Given an array of N integers the task is to select K elements out of these N elements in such a way that the minimum difference between each of the K numbers is the Largest. Return the largest minimum difference after choosing any K elements.
Examples:
Input: N = 4, K = 3, arr = [2, 6, 2, 5]
Output: 1
Explanation: 3 elements out of 4 elements are to be selected with a minimum difference as large as possible.

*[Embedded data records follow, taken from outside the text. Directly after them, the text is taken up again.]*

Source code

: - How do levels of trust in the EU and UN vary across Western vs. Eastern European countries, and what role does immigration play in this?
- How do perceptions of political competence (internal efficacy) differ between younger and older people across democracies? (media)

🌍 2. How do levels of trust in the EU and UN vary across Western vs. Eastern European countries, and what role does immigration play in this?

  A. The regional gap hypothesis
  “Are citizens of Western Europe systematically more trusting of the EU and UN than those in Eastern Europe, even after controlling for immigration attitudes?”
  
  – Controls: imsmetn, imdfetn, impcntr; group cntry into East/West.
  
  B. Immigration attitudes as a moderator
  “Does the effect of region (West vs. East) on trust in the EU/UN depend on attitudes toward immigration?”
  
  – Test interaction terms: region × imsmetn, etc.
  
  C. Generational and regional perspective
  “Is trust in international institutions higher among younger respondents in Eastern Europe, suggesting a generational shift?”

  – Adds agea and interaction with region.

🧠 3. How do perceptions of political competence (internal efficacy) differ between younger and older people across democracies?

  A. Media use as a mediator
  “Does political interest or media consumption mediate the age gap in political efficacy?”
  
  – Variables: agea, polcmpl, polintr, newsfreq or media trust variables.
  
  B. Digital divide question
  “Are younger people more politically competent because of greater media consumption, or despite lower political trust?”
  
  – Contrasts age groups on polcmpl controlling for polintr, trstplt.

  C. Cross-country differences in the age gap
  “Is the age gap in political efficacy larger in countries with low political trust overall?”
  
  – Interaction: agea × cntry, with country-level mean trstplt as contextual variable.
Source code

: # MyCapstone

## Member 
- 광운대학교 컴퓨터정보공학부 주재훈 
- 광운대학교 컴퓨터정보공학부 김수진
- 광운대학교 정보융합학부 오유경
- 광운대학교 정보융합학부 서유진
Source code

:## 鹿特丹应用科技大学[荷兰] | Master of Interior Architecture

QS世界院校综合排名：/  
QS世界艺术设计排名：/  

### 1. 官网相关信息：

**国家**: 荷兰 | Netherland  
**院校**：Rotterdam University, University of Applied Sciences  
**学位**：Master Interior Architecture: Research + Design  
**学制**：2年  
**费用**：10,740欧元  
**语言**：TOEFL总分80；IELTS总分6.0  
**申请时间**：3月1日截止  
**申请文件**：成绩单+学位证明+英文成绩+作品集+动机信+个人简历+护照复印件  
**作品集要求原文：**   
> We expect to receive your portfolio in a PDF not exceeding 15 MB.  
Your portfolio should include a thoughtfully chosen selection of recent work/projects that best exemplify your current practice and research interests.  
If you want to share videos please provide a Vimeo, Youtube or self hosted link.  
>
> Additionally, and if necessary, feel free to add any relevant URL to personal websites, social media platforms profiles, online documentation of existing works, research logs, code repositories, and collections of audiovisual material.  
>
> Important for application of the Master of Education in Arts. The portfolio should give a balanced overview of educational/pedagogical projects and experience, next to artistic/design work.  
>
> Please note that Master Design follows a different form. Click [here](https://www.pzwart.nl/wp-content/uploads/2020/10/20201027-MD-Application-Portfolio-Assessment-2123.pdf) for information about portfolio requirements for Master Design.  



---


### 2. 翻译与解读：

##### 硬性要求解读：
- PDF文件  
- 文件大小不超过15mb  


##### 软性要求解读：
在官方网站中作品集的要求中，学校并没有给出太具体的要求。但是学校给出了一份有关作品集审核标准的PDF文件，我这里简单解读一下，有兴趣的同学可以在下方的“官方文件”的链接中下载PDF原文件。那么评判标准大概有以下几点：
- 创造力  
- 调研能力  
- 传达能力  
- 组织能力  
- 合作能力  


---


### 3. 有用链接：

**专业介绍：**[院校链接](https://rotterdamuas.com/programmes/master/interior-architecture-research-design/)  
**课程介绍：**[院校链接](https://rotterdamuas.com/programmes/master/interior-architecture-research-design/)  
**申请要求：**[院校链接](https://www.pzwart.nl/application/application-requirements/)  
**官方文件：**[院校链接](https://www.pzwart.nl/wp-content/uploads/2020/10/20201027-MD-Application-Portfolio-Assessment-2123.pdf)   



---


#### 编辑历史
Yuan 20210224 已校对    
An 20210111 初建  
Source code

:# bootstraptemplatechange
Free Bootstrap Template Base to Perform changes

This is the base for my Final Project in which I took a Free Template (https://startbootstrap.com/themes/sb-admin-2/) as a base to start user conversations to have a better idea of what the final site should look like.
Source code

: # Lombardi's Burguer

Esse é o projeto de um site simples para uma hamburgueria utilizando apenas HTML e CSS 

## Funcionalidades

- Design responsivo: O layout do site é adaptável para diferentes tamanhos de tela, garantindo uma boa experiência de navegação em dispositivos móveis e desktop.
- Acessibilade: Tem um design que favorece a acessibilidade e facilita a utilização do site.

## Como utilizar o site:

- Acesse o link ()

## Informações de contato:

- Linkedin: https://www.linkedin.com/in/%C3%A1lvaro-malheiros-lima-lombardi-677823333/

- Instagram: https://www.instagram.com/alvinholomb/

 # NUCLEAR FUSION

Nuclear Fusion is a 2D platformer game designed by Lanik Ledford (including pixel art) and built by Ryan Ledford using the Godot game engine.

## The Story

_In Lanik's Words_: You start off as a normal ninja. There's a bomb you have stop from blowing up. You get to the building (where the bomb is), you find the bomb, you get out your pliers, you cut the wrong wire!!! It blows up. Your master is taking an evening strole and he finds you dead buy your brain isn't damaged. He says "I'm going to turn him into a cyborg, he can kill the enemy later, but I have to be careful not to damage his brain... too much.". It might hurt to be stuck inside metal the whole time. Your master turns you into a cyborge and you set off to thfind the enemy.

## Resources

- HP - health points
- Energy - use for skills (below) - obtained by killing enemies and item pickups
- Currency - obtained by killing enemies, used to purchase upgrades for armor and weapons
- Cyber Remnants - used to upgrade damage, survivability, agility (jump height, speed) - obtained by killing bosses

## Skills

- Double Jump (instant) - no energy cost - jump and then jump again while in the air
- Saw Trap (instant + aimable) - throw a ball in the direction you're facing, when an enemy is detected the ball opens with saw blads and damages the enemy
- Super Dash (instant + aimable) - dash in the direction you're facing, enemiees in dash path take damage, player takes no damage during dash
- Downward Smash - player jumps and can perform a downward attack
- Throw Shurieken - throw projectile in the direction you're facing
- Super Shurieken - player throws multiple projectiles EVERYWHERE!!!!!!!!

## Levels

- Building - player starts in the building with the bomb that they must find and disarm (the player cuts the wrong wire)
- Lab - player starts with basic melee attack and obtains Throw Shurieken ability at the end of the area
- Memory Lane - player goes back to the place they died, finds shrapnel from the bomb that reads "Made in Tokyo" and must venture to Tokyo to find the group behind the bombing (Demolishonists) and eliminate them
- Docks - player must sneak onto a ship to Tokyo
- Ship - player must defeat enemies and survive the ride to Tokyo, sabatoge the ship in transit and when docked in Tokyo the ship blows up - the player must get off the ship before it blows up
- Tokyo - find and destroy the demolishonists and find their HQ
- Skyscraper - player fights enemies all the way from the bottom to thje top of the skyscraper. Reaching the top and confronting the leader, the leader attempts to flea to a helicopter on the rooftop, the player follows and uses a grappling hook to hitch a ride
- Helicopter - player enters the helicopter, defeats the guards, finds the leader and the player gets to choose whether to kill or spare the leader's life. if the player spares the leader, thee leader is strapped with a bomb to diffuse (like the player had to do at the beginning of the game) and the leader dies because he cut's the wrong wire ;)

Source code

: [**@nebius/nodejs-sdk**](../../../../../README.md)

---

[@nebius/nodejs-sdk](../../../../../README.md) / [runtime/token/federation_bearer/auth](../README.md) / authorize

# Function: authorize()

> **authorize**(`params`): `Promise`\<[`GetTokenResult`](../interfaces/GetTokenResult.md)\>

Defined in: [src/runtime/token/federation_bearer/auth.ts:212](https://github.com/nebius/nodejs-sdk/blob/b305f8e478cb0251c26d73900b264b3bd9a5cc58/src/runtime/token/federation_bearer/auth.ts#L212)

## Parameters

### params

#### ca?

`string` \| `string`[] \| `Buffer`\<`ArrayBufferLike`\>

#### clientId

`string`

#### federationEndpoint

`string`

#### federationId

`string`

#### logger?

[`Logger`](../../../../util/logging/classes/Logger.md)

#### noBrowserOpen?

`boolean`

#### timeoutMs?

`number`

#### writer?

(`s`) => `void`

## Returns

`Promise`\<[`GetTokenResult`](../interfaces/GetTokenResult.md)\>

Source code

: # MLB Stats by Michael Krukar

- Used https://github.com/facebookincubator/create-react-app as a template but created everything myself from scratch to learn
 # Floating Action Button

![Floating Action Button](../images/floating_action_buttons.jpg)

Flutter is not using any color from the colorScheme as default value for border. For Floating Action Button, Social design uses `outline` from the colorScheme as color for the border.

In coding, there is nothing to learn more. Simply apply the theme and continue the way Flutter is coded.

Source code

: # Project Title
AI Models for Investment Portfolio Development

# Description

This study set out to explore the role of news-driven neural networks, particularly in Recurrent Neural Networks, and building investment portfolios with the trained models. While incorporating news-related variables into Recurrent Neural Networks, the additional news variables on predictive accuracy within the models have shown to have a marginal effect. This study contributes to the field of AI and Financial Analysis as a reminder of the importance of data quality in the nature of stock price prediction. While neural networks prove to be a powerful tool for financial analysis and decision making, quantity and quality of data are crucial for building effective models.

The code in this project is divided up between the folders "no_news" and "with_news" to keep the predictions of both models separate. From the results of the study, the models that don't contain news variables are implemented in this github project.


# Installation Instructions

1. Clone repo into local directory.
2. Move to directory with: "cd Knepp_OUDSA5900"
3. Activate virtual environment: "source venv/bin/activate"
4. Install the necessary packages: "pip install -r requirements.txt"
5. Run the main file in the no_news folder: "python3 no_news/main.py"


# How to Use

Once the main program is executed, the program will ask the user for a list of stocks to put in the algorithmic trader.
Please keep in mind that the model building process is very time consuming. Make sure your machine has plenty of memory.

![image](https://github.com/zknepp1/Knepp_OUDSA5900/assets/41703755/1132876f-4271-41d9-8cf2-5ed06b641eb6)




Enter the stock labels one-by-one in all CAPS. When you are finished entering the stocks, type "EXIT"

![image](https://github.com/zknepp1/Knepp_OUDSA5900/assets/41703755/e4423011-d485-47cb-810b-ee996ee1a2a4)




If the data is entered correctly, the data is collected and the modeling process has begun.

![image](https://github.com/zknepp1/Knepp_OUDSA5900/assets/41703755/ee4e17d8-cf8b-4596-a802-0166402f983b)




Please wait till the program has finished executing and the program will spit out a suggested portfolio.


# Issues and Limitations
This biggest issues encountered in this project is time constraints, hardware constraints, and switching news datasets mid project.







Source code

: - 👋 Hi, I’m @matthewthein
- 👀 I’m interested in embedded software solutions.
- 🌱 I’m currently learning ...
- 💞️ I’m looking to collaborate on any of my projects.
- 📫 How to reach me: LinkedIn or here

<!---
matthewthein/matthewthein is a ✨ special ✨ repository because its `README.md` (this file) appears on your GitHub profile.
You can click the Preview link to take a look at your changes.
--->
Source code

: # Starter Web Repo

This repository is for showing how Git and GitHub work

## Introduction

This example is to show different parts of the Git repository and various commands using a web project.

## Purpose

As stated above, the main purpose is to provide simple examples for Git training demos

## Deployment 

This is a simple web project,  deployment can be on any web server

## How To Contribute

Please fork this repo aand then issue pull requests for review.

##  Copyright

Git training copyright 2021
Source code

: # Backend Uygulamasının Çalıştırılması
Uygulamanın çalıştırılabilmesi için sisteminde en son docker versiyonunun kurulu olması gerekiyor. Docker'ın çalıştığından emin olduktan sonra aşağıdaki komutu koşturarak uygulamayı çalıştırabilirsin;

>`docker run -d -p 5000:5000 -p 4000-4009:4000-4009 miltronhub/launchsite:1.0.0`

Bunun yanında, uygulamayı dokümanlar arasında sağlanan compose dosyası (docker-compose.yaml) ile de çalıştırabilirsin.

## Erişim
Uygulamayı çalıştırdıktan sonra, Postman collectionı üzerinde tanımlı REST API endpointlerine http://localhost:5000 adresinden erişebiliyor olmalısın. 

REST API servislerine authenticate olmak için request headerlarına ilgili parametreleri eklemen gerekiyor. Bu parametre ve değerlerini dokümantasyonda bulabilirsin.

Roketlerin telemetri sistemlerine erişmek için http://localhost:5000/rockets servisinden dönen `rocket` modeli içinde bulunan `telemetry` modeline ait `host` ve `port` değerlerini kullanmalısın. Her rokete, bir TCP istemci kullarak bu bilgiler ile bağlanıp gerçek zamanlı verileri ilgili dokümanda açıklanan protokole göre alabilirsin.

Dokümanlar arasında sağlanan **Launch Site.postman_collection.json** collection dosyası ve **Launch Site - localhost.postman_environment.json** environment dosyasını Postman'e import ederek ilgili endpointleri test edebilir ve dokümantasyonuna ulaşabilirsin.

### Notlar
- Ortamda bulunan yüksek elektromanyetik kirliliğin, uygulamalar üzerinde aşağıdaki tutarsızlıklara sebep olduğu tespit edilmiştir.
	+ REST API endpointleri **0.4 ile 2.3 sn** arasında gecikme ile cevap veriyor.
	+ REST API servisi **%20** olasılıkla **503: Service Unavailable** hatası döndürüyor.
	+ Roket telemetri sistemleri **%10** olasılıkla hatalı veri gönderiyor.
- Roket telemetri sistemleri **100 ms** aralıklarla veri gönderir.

Selecting 2, 2, 5 will result in minimum difference as 0. Selecting 2, 5, 6 will result in minimum difference as 6-5=1
Input: N = 7, K = 4, arr = [1, 4, 9, 0, 2, 13, 3]
Output: 4
Explanation: Selecting 0, 4, 9, 13 will result in minimum difference of 4, which is the largest minimum difference possible
Naive Approach: Generate all the subsets of size K and find the minimum difference in all of them. Then return the maximum among the differences.
Efficient Approach: Given problem can be solved efficiently using binary search on answer technique. Below steps can be followed to solve the problem:
- Sort the array in ascending order
- Initialize minimum answer ans to 1
- Binary search is used on the range 1 to maximum element in array arr
- Variable dif is used to store the largest minimum difference at every iteration
- Helper function is used to check if selection of K elements is possible with minimum difference greater than dif calculated in previous iteration. If possible then true is returned or else false is returned.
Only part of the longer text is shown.